7. Depreciation and amortization
Depreciation on fixed assets is applied on straight-line method,
pro-rata for the period of usage, in accordance with the rates
prescribed under schedule XIV of the Companies Act, 1956.
8. Income tax
Income taxes are computed using the tax effect accounting method, in
accordance with the Accounting Standard (AS 22) "Accounting for Taxes
on Income" which includes current taxes and deferred taxes. Deferred
income taxes reflect the impact if current year timing differences
between taxable income and accounting income for the year and the
relevant of timing difference of earlier years. Deferred tax asset and
liabilities are measured at the tax rates that are expected to apply to
the period when the asset / liability is realized, based on tax rates
(and tax laws) that have been enacted or substantively enacted at the
balance sheet date. Deferred Tax assets are recognized and carried
forward only to the extent that there is a reasonable certainty that
sufficient future taxable income will be available against which such
deferred tax assets can be realized.
9. Employee Benefits
The company has recognized the employee benefits in the books of
accounts as per management estimates.
10. Provisions, Contingent liabilities and Contingent assets
A provision is recognised when the Group has a present obligation as a
result of past event and it is probable that an outflow of resources
will be required to settle the obligation, in respect of which reliable
estimate can be made. Provisions (excluding retirement benefits) are
not discounted to its present value and are determined based on best
estimate required to settle the obligation at the balance sheet date.
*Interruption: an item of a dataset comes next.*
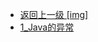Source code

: - [返回上一级 [img]](page/后端/JavaNote/2_Java(书栈)/4_异常处理/img/)
- [1_Java的异常](page/后端/JavaNote/2_Java(书栈)/4_异常处理/img/1_Java的异常/)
These are reviewed at each balance sheet date and adjusted to reflect
the current best estimates. Contingent liabilities are not recognised
in the financial statements. A contingent asset is neither recognised
nor disclosed in the financial statements.
11. Earnings per share
In determining earnings per share, the company considers the net profit
after tax expense. The number of shares used in computing basic
earnings per is the weighted average shares used in outstanding during
the period.
12. Investments
Long term trade investments are stated at cost & all other investments
are carried at lower of cost or fair value.